Notes on RBAC and Content Libraries V2

Oct 31, 2023 @Hilary Sinkoff @Kyle McCormick

• The CourseAccessRole table, which currently stores both access for courses and V1 libraries, will be replaced with CourseRole table(s).

  • CourseRoles can be scoped to a single course-run, or to all courses in an org, or to all course on an instance.

  • These tables will actually foreign key to Organizations and CourseOverviews, so they will not work with V1 libraries (which have "course keys" but not CourseOverview entries).

  • They have a plan to incrementally migrate the platform from CourseAccessRole to CourseRoles.

  • Completion of the migration assumes that V1 libraries will be removed.

  • There will be a new UI for course-level CourseRoles.

  • This work is in progress now, but won't necessarily be complete in time for Redwood.

  • Org-level and instance-level CourseRoles will need to be configured via Django admin.

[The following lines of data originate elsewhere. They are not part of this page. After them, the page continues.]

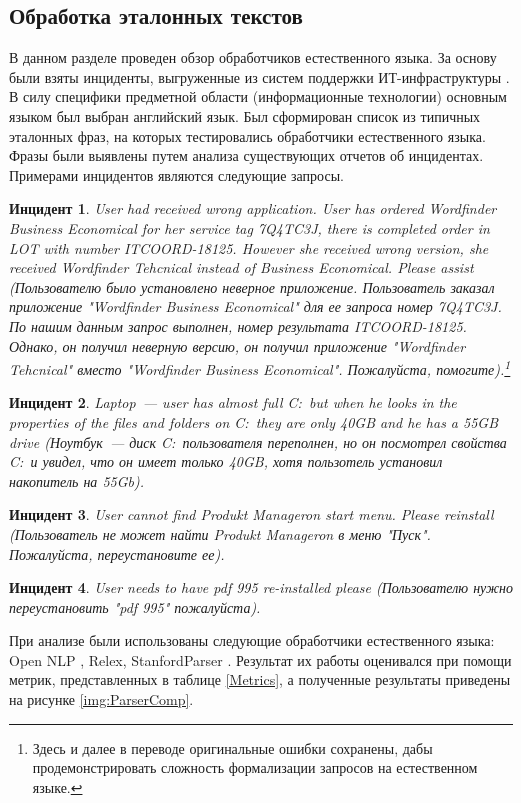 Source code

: \subsection{Обработка эталонных текстов} \label{sect2_1}
В данном разделе проведен обзор обработчиков естественного языка. За основу были взяты инциденты, выгруженные из систем поддержки ИТ-инфраструктуры \icl. В силу специфики предметной области (информационные технологии) основным языком был выбран английский язык. Был сформирован список из типичных эталонных фраз, на которых тестировались обработчики естественного языка. Фразы были выявлены путем анализа существующих отчетов об инцидентах. Примерами инцидентов являются следующие запросы.\par
\textbf{Инцидент 1}.
\textit{
User had received wrong application. User has ordered Wordfinder Business Economical for her service tag 7Q4TC3J, there is completed order in LOT with number ITCOORD-18125. However she received wrong version, she received Wordfinder Tehcnical instead of Business Economical. Please assist (Пользователю было установлено неверное приложение. Пользователь заказал приложение "Wordfinder Business Economical" для ее запроса номер 7Q4TC3J. По нашим данным запрос выполнен, номер результата ITCOORD-18125. Однако, он получил неверную версию, он получил приложение "Wordfinder Tehcnical" вместо "Wordfinder Business Economical". Пожалуйста, помогите).\footnote{Здесь и далее в переводе оригинальные ошибки сохранены, дабы продемонстрировать сложность формализации запросов на естественном языке.}
}\par
\textbf{Инцидент 2}.
\textit{
Laptop~--- user has almost full C:\ but when he looks in the properties of the files and folders on C:\ they are only 40GB and he has a 55GB drive (Ноутбук~--- диск C:\ пользователя переполнен, но он посмотрел свойства C:\ и увидел, что он имеет только 40GB, хотя пользотель установил накопитель на 55Gb).
}\par
\textbf{Инцидент 3}.
\textit{
User cannot find Produkt Manageron start menu. Please reinstall (Пользователь не может найти Produkt Manageron в меню "Пуск". Пожалуйста, переустановите ее). 
}\par
\textbf{Инцидент 4}.
\textit{
User needs to have pdf 995 re-installed please (Пользователю нужно переустановить "pdf 995" пожалуйста).
}\par

При анализе были использованы следующие обработчики естественного языка: Open NLP \cite{OpenNLP}, Relex\cite{OpenCogRelex}, StanfordParser \cite{StanfordParser}. Результат их работы оценивался при помощи метрик, представленных в таблице \ref{Metrics}, а полученные результаты приведены на рисунке \ref{img:ParserComp}. 

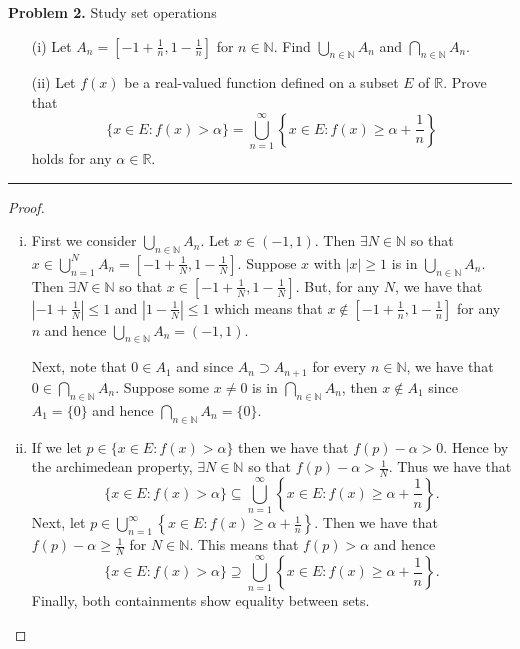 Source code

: \documentclass[leqno]{article}
\theoremstyle{nonumberplain}
\newtheorem{proof}{Proof}
\newcommand{\N}{\mathbb{N}}
\begin{document}
\noindent\textbf{Problem 2.} \quad
Study set operations
\begin{itemize}
\item [(i)]
  Let $ \displaystyle A_n = \left[ -1+\frac{1}{n}, 1-\frac{1}{n} \right] $
  for $ n \in \mathbb{N} $.
  Find $ \displaystyle \bigcup_{n \in \mathbb{N}} A_n $
  and $ \displaystyle \bigcap_{n \in \mathbb{N}} A_n $.
\item [(ii)]
  Let $ f(x) $ be a real-valued function
  defined on a subset $ E $ of $ \mathbb{R} $.
  Prove that
  $$
    \displaystyle
    \{ x \in E: f(x)>\alpha \}
    = \bigcup_{n=1}^\infty \left\{ x \in E: f(x) \ge \alpha + \frac{1}{n} \right\}
  $$
  holds for any $ \alpha \in \mathbb{R} $.
\end{itemize}

\noindent\rule[0.5ex]{\linewidth}{1pt}


\begin{proof}~
\begin{enumerate}[(i)]
\item First we consider $\bigcup_{n\in \N} A_n$.  Let $x\in (-1,1)$.  Then $\exists N \in \N$ so that $x\in \bigcup_{n=1}^N A_n = \left[-1+\frac{1}{N},1-\frac{1}{N}\right]$. Suppose $x$ with $|x|\geq 1$ is in $\bigcup_{n\in \N} A_n$.  Then $\exists N \in \N$ so that $x \in \left[-1+\frac{1}{N},1-\frac{1}{N}\right]$. But, for any $N$, we have that $\left| -1+\frac{1}{N}\right|\leq 1$ and $\left| 1-\frac{1}{N}\right| \leq 1$ which means that $x \notin \left[ -1 +\frac{1}{n},1-\frac{1}{n}\right]$ for any $n$ and hence $\bigcup_{n\in \N} A_n = (-1,1)$.

Next, note that $0\in A_1$ and since $A_n \supset A_{n+1}$ for every $n\in \N$, we have that $0 \in \bigcap_{n\in \N} A_n$.  Suppose some $x\neq 0$ is in $\bigcap_{n\in \N} A_n$, then $x\notin A_1$ since $A_1 = \{0\}$ and hence $\bigcap_{n\in \N} A_n = \{0\}$.

\item If we let $p\in \{x\in E \colon f(x)>\alpha\}$ then we have that $f(p)-\alpha>0$.  Hence by the archimedean property, $\exists N \in \N$ so that $f(p)-\alpha> \frac{1}{N}$.  Thus we have that 
\[
\{x\in E \colon f(x)> \alpha \} \subseteq \bigcup_{n=1}^\infty \left\{ x \in E \colon f(x)\geq \alpha +\frac{1}{n} \right\}.
\]
Next, let $p\in \bigcup_{n=1}^\infty \left\{ x \in E \colon f(x)\geq \alpha +\frac{1}{n} \right\}$.  Then we have that $f(p)-\alpha \geq \frac{1}{N}$ for $N\in \N$.  This means that $f(p)>\alpha$ and hence
\[
\{x\in E \colon f(x)> \alpha \} \supseteq \bigcup_{n=1}^\infty \left\{ x \in E \colon f(x)\geq \alpha +\frac{1}{n} \right\}.
\]
Finally, both containments show equality between sets.
\end{enumerate}
\end{proof}
\end{document}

Future work (not by 2U) on the "admin dashboard" idea could provide a UI for this.

• V2 Libraries have their own existing scheme for library-level permissions.

  • Hilary says this is OK (good, actually) because libraries won't work on the CourseRoles table anyway.

  • We should be able to retrofit this system in a way that makes sense alongside what Hilary's team is doing.

  • We'll need to introduce the idea of org-level and instance-level LibraryV2Roles. These roles would be separate from the org-level and instance-level CourseRoles.

    • We don't need to do this now, but we should do it before we remove V1 libraries.

  • Should product find it desirable, they could link the concepts of "org-level library staff" and "org-level course staff" together at a UI level, but they will remain separate in the database.